Reputation: 61
I need to connect to a postgres database through a scala/spark app. It works perfectly when I run it in my IDE however, I am getting the following log message when I try to run the packaged executable jar with this command:
Triggering the executable jar with:
java -cp HighestPerformingCampaign-assembly-1.0.jar com.scala.Executor
Exeception thrown:
Exception in thread "main" java.lang.ClassNotFoundException: Failed to find data source: jdbc. Please find packages at http://spark.apache.org/third-party-projects.html
at org.apache.spark.sql.execution.datasources.DataSource$.lookupDataSource(DataSource.scala:689)
at org.apache.spark.sql.execution.datasources.DataSource$.lookupDataSourceV2(DataSource.scala:743)
at org.apache.spark.sql.DataFrameReader.load(DataFrameReader.scala:266)
at org.apache.spark.sql.DataFrameReader.load(DataFrameReader.scala:226)
at com.scala.Executor$.findHighestCampaign(Executor.scala:31)
at com.scala.Executor$.main(Executor.scala:15)
at com.scala.Executor.main(Executor.scala)
Caused by: java.lang.ClassNotFoundException: jdbc.DefaultSource
at java.base/jdk.internal.loader.BuiltinClassLoader.loadClass(BuiltinClassLoader.java:602)
at java.base/jdk.internal.loader.ClassLoaders$AppClassLoader.loadClass(ClassLoaders.java:178)
at java.base/java.lang.ClassLoader.loadClass(ClassLoader.java:522)
at org.apache.spark.sql.execution.datasources.DataSource$.$anonfun$lookupDataSource$5(DataSource.scala:663)
at scala.util.Try$.apply(Try.scala:213)
at org.apache.spark.sql.execution.datasources.DataSo`enter code here`urce$.$anonfun$lookupDataSource$4(DataSource.scala:663)
at scala.util.Failure.orElse(Try.scala:224)
at org.apache.spark.sql.execution.datasources.DataSource$.lookupDataSource(DataSource.scala:663)
... 6 more
My build.sbt file is set up as follows:
name := "HighestPerformingCampaign"
version := "1.0"
crossScalaVersions := Seq("2.11.12", "2.12.12")
libraryDependencies += "org.apache.spark" %% "spark-core" % "3.1.1"
libraryDependencies += "org.apache.spark" %% "spark-sql" % "3.1.1"
libraryDependencies += "org.postgresql" % "postgresql" % "9.3-1102-jdbc41"
mainClass := Some("com.scala.Executor")
assemblyJarName in assembly := "HighestPerformingCampaign-assembly-1.0.jar"
and I am using the sbt-assembly plugin, which is stored under the project folder, to generate the jar:
addSbtPlugin("com.eed3si9n" % "sbt-assembly" % "0.15.0")
Is there something that I'm missing here which is preventing the driver from getting added to the packaged jar?
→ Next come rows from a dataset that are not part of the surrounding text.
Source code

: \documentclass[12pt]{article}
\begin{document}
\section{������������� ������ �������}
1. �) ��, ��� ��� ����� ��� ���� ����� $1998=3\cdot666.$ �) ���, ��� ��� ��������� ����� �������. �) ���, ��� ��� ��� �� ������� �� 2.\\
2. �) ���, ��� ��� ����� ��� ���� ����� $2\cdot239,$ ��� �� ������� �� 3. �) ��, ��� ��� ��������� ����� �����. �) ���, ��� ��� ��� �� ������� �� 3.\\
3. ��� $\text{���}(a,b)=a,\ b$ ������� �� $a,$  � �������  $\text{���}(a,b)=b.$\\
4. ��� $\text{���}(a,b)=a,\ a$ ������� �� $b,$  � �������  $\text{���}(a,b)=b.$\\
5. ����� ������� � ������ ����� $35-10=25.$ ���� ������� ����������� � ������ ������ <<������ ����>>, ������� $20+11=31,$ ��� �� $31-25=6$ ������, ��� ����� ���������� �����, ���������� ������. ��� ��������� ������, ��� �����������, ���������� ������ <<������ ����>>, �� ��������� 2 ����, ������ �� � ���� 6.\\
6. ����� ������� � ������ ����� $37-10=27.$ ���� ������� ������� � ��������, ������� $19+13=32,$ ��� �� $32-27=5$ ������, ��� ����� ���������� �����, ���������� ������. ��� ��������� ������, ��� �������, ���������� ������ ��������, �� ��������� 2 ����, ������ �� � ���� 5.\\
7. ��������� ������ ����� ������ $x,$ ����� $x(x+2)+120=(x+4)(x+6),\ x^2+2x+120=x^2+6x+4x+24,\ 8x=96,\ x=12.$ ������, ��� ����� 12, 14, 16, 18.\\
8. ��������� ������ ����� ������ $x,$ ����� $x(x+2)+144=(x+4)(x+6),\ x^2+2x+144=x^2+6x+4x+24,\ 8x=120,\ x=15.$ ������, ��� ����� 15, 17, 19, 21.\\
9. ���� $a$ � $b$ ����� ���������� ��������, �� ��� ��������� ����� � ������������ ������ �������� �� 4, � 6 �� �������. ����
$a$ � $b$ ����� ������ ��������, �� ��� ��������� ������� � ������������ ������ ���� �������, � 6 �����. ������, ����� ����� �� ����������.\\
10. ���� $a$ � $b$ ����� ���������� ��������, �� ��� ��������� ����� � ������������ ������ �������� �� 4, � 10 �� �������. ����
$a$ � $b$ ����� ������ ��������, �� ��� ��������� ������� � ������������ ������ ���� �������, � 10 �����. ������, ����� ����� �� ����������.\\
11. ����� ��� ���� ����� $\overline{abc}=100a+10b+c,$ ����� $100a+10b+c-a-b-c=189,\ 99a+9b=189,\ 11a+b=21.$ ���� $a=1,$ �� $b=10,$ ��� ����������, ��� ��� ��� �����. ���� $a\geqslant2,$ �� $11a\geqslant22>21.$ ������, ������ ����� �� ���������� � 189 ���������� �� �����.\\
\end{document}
My connection details are specified as follows also:
val df = spark
.sqlContext
.read
.format("jdbc")
.option("url", "jdbc:postgresql:postgres")
.option("user", "postgres")
.option("password", "postgres")
.option("query", query)
.load()
Upvotes: 0
Views: 603
Reputation: 193
You can check your jar if it has the required classes using jar -tf HighestPerformingCampaign-assembly-1.0.jar
. If it does not contain the required class jdbc.DefaultSource
(which should be the case), it means the fat / packaged jar is not getting built as expected. I would suggest instead of creating this fat jar, you can create Artifacts
from the IDE (in Intellij it's at Project Settings -> Artifacts
) , which is basically creates and puts all the dependent jars under some Artifacts root directory, and then provide the path of this directory to the java command like java -cp HighestPerformingCampaign-assembly-1.0.jar:<absolute path to artifact root> com.scala.Executor
Upvotes: 1